┌──

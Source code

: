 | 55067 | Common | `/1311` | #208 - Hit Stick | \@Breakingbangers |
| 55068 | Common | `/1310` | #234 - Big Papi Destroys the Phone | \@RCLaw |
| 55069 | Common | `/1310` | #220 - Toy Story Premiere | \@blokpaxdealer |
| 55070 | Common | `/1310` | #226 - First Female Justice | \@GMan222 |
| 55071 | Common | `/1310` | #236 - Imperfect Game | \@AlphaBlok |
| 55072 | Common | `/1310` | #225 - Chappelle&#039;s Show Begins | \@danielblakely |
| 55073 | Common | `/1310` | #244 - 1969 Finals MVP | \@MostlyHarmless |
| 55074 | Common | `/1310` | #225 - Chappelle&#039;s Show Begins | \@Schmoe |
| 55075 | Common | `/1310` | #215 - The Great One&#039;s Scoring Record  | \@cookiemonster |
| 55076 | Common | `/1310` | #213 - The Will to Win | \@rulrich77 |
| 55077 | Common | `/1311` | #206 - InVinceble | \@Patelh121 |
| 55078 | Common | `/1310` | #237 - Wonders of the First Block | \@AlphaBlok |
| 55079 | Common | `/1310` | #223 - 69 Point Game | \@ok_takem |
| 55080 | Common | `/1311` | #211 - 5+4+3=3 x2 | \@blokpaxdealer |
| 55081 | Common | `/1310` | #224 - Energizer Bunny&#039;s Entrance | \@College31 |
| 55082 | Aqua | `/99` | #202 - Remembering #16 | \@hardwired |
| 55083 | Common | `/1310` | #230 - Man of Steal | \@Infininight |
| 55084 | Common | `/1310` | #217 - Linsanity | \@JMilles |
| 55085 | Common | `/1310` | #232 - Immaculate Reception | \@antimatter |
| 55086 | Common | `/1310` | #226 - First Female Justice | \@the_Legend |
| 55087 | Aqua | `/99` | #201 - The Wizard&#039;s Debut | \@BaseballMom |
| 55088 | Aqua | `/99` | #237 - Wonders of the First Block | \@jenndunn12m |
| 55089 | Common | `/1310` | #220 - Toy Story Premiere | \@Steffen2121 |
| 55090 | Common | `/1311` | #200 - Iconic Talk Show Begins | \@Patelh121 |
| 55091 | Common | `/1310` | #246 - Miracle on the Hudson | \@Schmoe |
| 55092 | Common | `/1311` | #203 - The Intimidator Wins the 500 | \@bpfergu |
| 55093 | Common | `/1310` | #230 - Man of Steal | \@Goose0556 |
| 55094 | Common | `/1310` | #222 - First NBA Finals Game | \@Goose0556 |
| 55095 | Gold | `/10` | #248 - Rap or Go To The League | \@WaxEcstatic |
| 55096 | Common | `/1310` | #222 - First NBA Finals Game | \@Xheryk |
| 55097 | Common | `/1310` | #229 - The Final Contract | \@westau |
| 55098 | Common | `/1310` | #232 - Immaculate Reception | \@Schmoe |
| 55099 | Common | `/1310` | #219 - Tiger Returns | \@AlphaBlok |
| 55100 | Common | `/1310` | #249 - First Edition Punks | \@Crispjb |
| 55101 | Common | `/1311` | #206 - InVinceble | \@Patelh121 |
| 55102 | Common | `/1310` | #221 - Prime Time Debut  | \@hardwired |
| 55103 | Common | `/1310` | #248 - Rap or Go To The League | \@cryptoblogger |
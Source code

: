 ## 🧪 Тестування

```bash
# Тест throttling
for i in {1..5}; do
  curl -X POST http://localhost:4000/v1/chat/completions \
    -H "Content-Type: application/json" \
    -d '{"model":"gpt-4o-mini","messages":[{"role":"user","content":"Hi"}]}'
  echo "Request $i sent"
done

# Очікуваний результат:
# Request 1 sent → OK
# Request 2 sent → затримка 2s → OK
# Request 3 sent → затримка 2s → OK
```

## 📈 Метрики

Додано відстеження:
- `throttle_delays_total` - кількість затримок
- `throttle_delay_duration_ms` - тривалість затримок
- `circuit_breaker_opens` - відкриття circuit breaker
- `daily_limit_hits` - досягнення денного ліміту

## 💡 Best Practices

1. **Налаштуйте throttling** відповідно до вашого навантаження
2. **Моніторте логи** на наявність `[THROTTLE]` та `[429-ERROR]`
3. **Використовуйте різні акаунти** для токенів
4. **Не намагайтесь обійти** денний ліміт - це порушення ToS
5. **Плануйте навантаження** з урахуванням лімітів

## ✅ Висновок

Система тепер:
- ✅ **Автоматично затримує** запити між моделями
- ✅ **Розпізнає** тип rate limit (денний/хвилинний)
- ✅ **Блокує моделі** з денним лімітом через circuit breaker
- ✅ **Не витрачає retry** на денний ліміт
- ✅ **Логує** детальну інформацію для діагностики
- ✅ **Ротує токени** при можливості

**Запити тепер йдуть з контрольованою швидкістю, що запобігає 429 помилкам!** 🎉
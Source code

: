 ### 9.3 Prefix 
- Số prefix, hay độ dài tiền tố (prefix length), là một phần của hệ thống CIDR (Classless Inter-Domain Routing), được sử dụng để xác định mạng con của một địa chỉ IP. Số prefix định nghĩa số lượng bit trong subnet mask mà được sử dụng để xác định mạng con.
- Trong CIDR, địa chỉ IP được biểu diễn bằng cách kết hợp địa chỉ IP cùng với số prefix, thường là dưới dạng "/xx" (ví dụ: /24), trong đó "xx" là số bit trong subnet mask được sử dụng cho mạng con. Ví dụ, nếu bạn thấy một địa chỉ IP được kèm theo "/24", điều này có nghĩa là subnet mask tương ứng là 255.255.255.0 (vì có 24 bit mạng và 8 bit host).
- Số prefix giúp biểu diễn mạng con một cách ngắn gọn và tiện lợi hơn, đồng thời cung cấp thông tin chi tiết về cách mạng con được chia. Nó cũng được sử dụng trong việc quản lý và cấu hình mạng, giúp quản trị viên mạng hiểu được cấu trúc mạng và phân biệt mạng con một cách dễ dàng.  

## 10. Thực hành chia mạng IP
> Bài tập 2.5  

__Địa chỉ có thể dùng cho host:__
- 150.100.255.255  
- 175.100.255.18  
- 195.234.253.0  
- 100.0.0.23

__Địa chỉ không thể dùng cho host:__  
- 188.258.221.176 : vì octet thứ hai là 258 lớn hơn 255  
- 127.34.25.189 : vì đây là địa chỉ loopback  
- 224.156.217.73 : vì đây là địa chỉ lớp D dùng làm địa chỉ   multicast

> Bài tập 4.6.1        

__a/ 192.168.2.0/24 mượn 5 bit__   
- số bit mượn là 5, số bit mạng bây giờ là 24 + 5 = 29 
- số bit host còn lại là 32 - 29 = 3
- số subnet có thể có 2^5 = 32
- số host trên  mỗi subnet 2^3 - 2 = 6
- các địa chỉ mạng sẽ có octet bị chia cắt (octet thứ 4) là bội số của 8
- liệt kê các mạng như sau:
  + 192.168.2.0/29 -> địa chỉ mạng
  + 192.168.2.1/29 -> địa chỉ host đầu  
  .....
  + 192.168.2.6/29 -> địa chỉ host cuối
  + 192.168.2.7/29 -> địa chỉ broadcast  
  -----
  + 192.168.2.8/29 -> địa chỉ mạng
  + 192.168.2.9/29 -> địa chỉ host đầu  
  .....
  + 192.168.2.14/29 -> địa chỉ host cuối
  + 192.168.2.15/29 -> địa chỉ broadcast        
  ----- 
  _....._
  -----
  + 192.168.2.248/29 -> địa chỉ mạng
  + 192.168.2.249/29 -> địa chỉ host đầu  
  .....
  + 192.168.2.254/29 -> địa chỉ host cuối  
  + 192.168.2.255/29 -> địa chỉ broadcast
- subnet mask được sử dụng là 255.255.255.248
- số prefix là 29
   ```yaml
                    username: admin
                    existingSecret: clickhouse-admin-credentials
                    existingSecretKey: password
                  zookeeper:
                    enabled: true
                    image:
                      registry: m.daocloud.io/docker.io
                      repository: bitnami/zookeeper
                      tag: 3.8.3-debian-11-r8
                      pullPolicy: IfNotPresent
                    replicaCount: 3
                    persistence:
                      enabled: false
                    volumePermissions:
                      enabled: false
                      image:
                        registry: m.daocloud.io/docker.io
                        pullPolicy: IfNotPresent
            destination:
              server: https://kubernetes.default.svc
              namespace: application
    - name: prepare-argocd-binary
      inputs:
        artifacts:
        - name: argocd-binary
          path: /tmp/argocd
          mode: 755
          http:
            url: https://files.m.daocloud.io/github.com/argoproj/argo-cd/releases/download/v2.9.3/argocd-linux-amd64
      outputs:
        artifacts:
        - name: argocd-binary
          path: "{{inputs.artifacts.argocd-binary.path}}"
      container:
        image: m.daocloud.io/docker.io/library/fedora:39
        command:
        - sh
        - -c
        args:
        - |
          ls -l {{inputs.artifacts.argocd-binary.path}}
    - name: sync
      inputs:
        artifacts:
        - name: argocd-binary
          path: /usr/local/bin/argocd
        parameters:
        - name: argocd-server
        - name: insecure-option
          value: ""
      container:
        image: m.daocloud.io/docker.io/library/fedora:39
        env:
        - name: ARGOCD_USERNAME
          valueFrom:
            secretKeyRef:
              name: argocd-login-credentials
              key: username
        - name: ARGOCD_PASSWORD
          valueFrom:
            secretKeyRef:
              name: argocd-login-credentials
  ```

└──

▸ Description of the task
Give the number of lines in the material above that have the word "diễn" in them, and nothing more.

▸ Completed exercise
2